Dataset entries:
* * * *
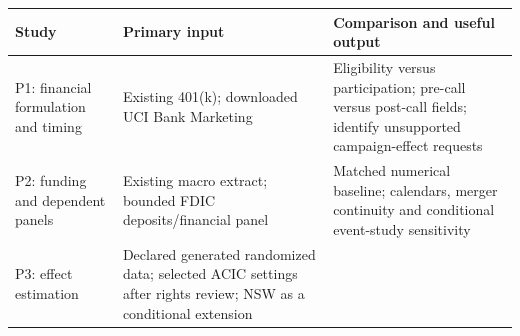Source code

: \begin{longtable}[]{@{}>{\raggedright\arraybackslash}p{}>{\raggedright\arraybackslash}p{}>{\raggedright\arraybackslash}p{}@{}}
\toprule
\begin{minipage}[b]{\linewidth}\raggedright
Study\strut
\end{minipage} & \begin{minipage}[b]{\linewidth}\raggedright
Primary input\strut
\end{minipage} & \begin{minipage}[b]{\linewidth}\raggedright
Comparison and useful output\strut
\end{minipage}\tabularnewline
\midrule
\endhead
\begin{minipage}[t]{\linewidth}\raggedright
P1: financial formulation and timing\strut
\end{minipage} & \begin{minipage}[t]{\linewidth}\raggedright
Existing 401(k); downloaded UCI Bank Marketing\strut
\end{minipage} & \begin{minipage}[t]{\linewidth}\raggedright
Eligibility versus participation; pre-call versus post-call fields;
identify unsupported campaign-effect requests\strut
\end{minipage}\tabularnewline
\begin{minipage}[t]{\linewidth}\raggedright
P2: funding and dependent panels\strut
\end{minipage} & \begin{minipage}[t]{\linewidth}\raggedright
Existing macro extract; bounded FDIC deposits/financial panel\strut
\end{minipage} & \begin{minipage}[t]{\linewidth}\raggedright
Matched numerical baseline; calendars, merger continuity and conditional
event-study sensitivity\strut
\end{minipage}\tabularnewline
\begin{minipage}[t]{\linewidth}\raggedright
P3: effect estimation\strut
\end{minipage} & \begin{minipage}[t]{\linewidth}\raggedright
Declared generated randomized data; selected ACIC settings after rights
review; NSW as a conditional extension\strut
\end{minipage} & \begin{minipage}[t]{\linewidth}\raggedright

\end{minipage}
\end{longtable}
* * * *
Count the lines above in which the string "effect" occurs, and write the number with no other text.

* _ANSWER TO THE PROBLEM_
2